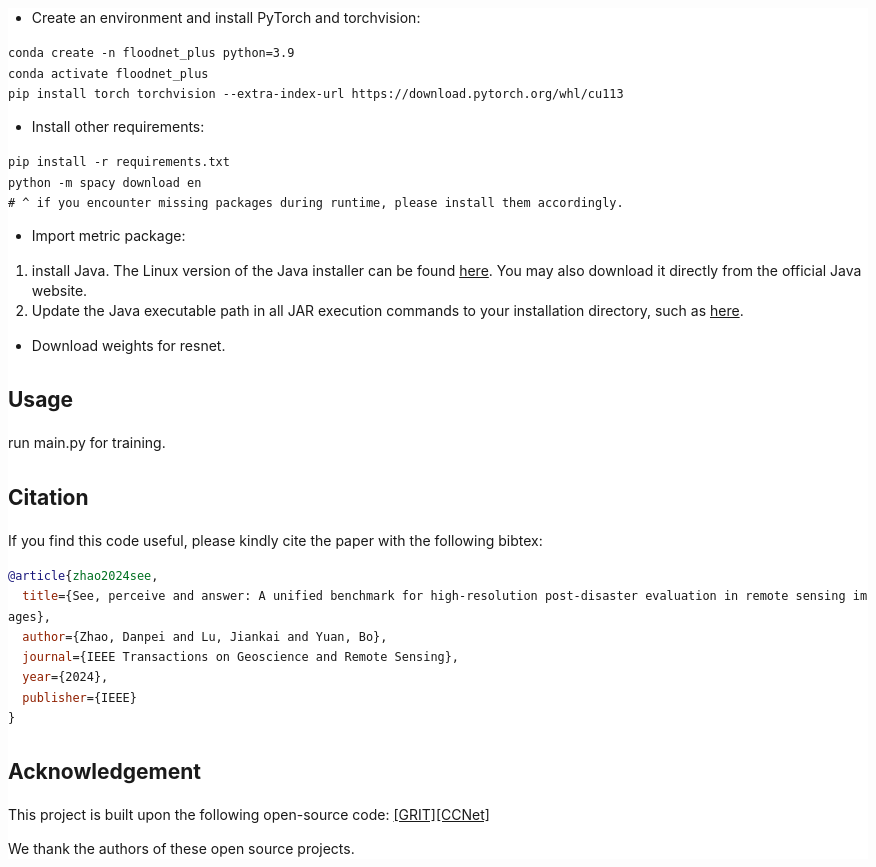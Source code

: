 * Create an environment and install PyTorch and torchvision:
```shell
conda create -n floodnet_plus python=3.9
conda activate floodnet_plus
pip install torch torchvision --extra-index-url https://download.pytorch.org/whl/cu113
```
* Install other requirements:
```shell
pip install -r requirements.txt
python -m spacy download en
# ^ if you encounter missing packages during runtime, please install them accordingly.
```
* Import metric package:
1. install Java. The Linux version of the Java installer can be found [here](https://drive.google.com/drive/folders/1bENQbrLzw3s7BEPJW9ihWxUc-f_CwBAH?usp=drive_link). You may also download it directly from the official Java website.
2. Update the Java executable path in all JAR execution commands to your installation directory, such as [here](https://github.com/LDS614705356/FloodNet-plus/blob/master/datasets/metrics/meteor/meteor.py#L26). 

* Download weights for resnet.

## Usage
run main.py for training.

## Citation
If you find this code useful, please kindly cite the paper with the following bibtex:
```bibtex
@article{zhao2024see,
  title={See, perceive and answer: A unified benchmark for high-resolution post-disaster evaluation in remote sensing images},
  author={Zhao, Danpei and Lu, Jiankai and Yuan, Bo},
  journal={IEEE Transactions on Geoscience and Remote Sensing},
  year={2024},
  publisher={IEEE}
}
```

## Acknowledgement
This project is built upon the following open-source code: [[GRIT]](https://github.com/davidnvq/grit)[[CCNet]](https://github.com/speedinghzl/CCNet)

We thank the authors of these open source projects.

◇ ◇ ◇

#### PROBLEM TO SOLVE:
Restate word for word every line from the top of the entries above to the line with "1. install Java.", inclusive, and skip any pictures.

#### EXERCISE RESPONSE:
Source code

: * Create an environment and install PyTorch and torchvision:
```shell
conda create -n floodnet_plus python=3.9
conda activate floodnet_plus
pip install torch torchvision --extra-index-url https://download.pytorch.org/whl/cu113
```
* Install other requirements:
```shell
pip install -r requirements.txt
python -m spacy download en
# ^ if you encounter missing packages during runtime, please install them accordingly.
```
* Import metric package:
1. install Java. The Linux version of the Java installer can be found [here](https://drive.google.com/drive/folders/1bENQbrLzw3s7BEPJW9ihWxUc-f_CwBAH?usp=drive_link). You may also download it directly from the official Java website.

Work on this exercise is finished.